Introduction

Peripartum cardiomyopathy (PPCM) is a major cause of pregnancy-related heart failure with a considerable rate of morbidity and mortality with a considerable risk of life-threatening arrhythmia [1,2,3]. Myocardial microvascular damage caused by a cleaved fragment of the nursing hormone prolactin is considered an essential pathomechanism of PPCM [4]. Among determinants of poor outcome, very low baseline left ventricular (LV) ejection fraction (LVEF < 25%) and LV dilatation were identified in studies from different regions [5,6,7]. Moreover, we and others recently found that about one-third of the patients also manifest right ventricular (RV) dysfunction at initial presentation which is a predictor of adverse outcome [8, 9]. Importantly, most of our patients with impaired RV function also displayed lower LV ejection fraction and more pronounced LV enlargement indicative of an overall more severe cardiac pathology. Thus, RV involvement may reflect a specific subtype of PPCM with a more severe course of disease and may, therefore, require distinct and more intensive treatment strategies. However, to date the effect of currently available treatment options on RV function in PPCM has not been evaluated.

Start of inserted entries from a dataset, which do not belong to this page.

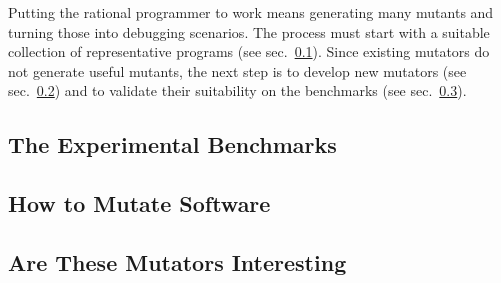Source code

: 
Putting the rational programmer to work means generating many mutants and turning
those into debugging scenarios. The process must start with a suitable
collection of representative programs (see sec.~\ref{sub:mutate-benchmarks}).
Since existing mutators do not generate useful mutants, the next step is to
develop new mutators (see sec.~\ref{sub:mutate-mutators}) and to validate their
suitability on the benchmarks (see sec.~\ref{sub:mutate-interesting}).

\def\sub#1#2{\subsection{#2} \label{sub:mutate-#1} }


\sub{benchmarks}{The Experimental Benchmarks}

\sub{mutators}   {How to Mutate Software} 
\sub{interesting}{Are These Mutators Interesting} 
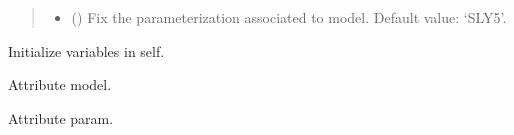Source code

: \documentclass[letterpaper,10pt,english]{sphinxmanual}
\begin{document}
\begin{fulllineitems}
\begin{quote}
\begin{description}
\begin{itemize}
\item {} 
\sphinxAtStartPar
{} (\sphinxstyleliteralemphasis{\sphinxupquote{, }}) \textendash{} Fix the parameterization associated to model.     Default value: ‘SLY5’.

\end{itemize}

\end{description}\end{quote}

\sphinxAtStartPar
{}

\begin{fulllineitems}
\label{\detokenize{source/api/setup_eos_pheno_esym:nucleardatapy.eos.setup_pheno_esym.setupPhenoEsym.init_self}}
\pysigstartsignatures
{}
\pysigstopsignatures
\sphinxAtStartPar
Initialize variables in self.

\end{fulllineitems}


\begin{fulllineitems}
\label{\detokenize{source/api/setup_eos_pheno_esym:nucleardatapy.eos.setup_pheno_esym.setupPhenoEsym.model}}
\pysigstartsignatures
{}
\pysigstopsignatures
\sphinxAtStartPar
Attribute model.

\end{fulllineitems}


\begin{fulllineitems}
\label{\detokenize{source/api/setup_eos_pheno_esym:nucleardatapy.eos.setup_pheno_esym.setupPhenoEsym.param}}
\pysigstartsignatures
{}
\pysigstopsignatures
\sphinxAtStartPar
Attribute param.


\end{fulllineitems}
\end{fulllineitems}
\end{document}
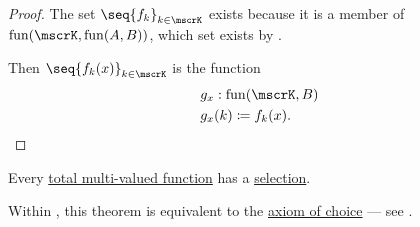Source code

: \begin{proof}
   The set \( \seq{ f_k }_{k \in \mscrK} \) exists because it is a member of \( \fun(\mscrK, \fun(A, B)) \), which set exists by .

   Then \( \seq{ f_k(x) }_{k \in \mscrK} \) is the function
   \begin{equation*}
     \begin{aligned}
       &g_x: \fun(\mscrK, B) \\
       &g_x(k) \coloneqq f_k(x).
     \end{aligned}
   \end{equation*}
\end{proof}

\begin{theorem}\label{thm:existence_of_multi_valued_function_selection}
  Every \hyperref[def:multi_valued_function/total]{total multi-valued function} has a \hyperref[def:function/selection]{selection}.

  Within \hyperref[def:zfc]{}, this theorem is equivalent to the \hyperref[def:zfc/choice]{axiom of choice} --- see .
\end{theorem}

We recently demonstrated in a multicenter, randomized controlled trial that treatment with the prolactin release inhibitor bromocriptine in addition to guideline-recommended heart failure therapy is safe and improves LV function and clinical outcome in PPCM [10]. Our results suggested that a short and low-dose bromocriptine therapy aiming to suppress prolactin release is sufficient in most cases. However, we also observed a trend for higher rate of full cardiac recovery in patients with a more severe initial condition when treated longer with a higher dosage of bromocriptine suggesting additional protective properties of bromocriptine beyond its prolactin suppressing effects in distinct PPCM subgroups.

In the present substudy, we examined the effects of prolonged bromocriptine treatment compared to short-term treatment in addition to guideline-recommended heart failure therapy [11] on RV and LV function, and the rate of full cardiac recovery in PPCM patients with biventricular dysfunction at initial presentation.

This is the first study to evaluate the impact of a therapeutic strategy on RV function in PPCM. The results may help to improve treatment options for PPCM patients with biventricular dysfunction and more severe clinical course.

Materials and methods

Study design

This is a substudy of a recently reported prospective, randomized, controlled trial, conducted in 12 participating centers in Germany [10]. The trial (ClinicalTrials.gov. NCT00998556) was approved by the ethics committees at each participating institution and all patients gave written informed consent. The detailed study design has been described previously [12].

Study population

From June 2010 until September 2015, 140 patients at 12 centers were screened for eligibility and 68 patients were enrolled in the trial. In brief, eligibility requirements at screening included an age of at least 18 years, new onset PPCM within a time-window of 5-month postpartum according to the definition by the Study Group on PPCM from the Heart Failure Association of the European Society of Cardiology (ESC) [1] and a substantial LV dysfunction with a LVEF ≤ 35% as assessed by echocardiography. Exclusion criteria included a preexisting cardiac disease or previous cardiac surgery or percutaneous coronary intervention, any preexisting serious conditions, history of alcohol and/or any other drug abuse and contraindication to the planned therapy.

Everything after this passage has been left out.